時が過ぎていくのが嫌だったのか、いずれ来る何かからの逃避だったのか。
ただ、遠くへ。
残された時間を、忘れて。
遠くへ。
走りだしたかったんだ。
全力で、遠くへ。
新宿で飲んで、明け方まで友達の家にいて、その勢いで大学を訪れ、部室でノートに最後の絵を書いて、そしてカードを解約し、タバコを吸って、品川まで歩き、ちょっと空いている東海道線に飛び乗って、ゆるやかな夕日を見ながら、帰る。
「明日、行こう。遠くへ。
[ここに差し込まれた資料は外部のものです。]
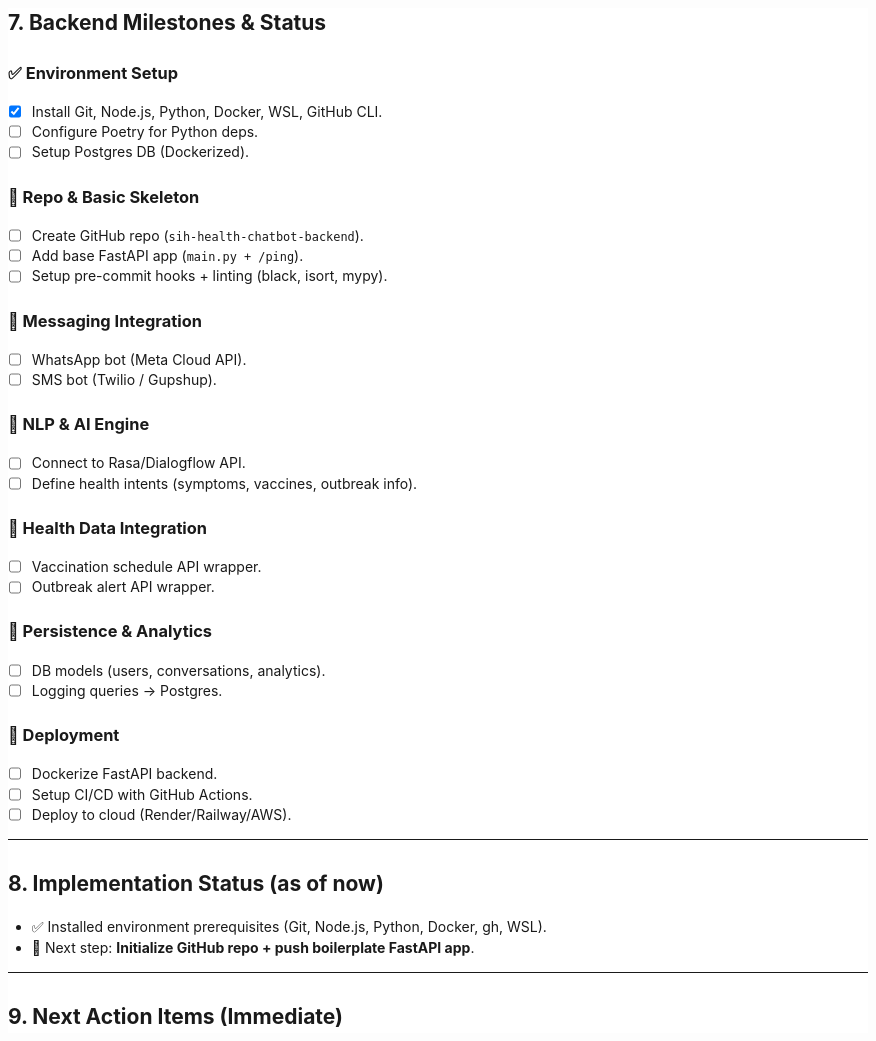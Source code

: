 
## 7. Backend Milestones & Status

### ✅ Environment Setup

* [x] Install Git, Node.js, Python, Docker, WSL, GitHub CLI.
* [ ] Configure Poetry for Python deps.
* [ ] Setup Postgres DB (Dockerized).

### 🔄 Repo & Basic Skeleton

* [ ] Create GitHub repo (`sih-health-chatbot-backend`).
* [ ] Add base FastAPI app (`main.py + /ping`).
* [ ] Setup pre-commit hooks + linting (black, isort, mypy).

### 🔄 Messaging Integration

* [ ] WhatsApp bot (Meta Cloud API).
* [ ] SMS bot (Twilio / Gupshup).

### 🔄 NLP & AI Engine

* [ ] Connect to Rasa/Dialogflow API.
* [ ] Define health intents (symptoms, vaccines, outbreak info).

### 🔄 Health Data Integration

* [ ] Vaccination schedule API wrapper.
* [ ] Outbreak alert API wrapper.

### 🔄 Persistence & Analytics

* [ ] DB models (users, conversations, analytics).
* [ ] Logging queries → Postgres.

### 🔄 Deployment

* [ ] Dockerize FastAPI backend.
* [ ] Setup CI/CD with GitHub Actions.
* [ ] Deploy to cloud (Render/Railway/AWS).

---

## 8. Implementation Status (as of now)

* ✅ Installed environment prerequisites (Git, Node.js, Python, Docker, gh, WSL).
* 🚧 Next step: **Initialize GitHub repo + push boilerplate FastAPI app**.

---

## 9. Next Action Items (Immediate)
」
そう思った時、一人の友人にメールした。
「明日、京都に行かない?」
すると、友人
「寧ろ今日行かない?」
と、言うわけで、夕方にメールして、その後10時には八重洲口から、「青春ドリーム奈良二号」に乗り込み、次の日六時半には京都にいた。
と、言う事で、友人は、僕と一緒に走ってくれた。
京都の街を、僕らは全力で走り、笑った。
バカと、知が交互に現れるような会話をし、
最高のタイミングで全ては進行し、
全てうまい料理で
人のいい方とばかりであった。
感じた事、
思った事、
ゴマンとあるけど、敢えて記しません。
僕達は走り続けました。
全力で共に走ってくれる友がいました。
ただ、それだけ。
ただ、いつもと違う事があった。
この句に、心のどこかで薄ら寒さを感じていた。
僕らは、計24時間、走り続け、泥のように眠った。
最期のその瞬間まで、全力で生きたいものだ。
瞬間は、いつも美しく、そして儚い。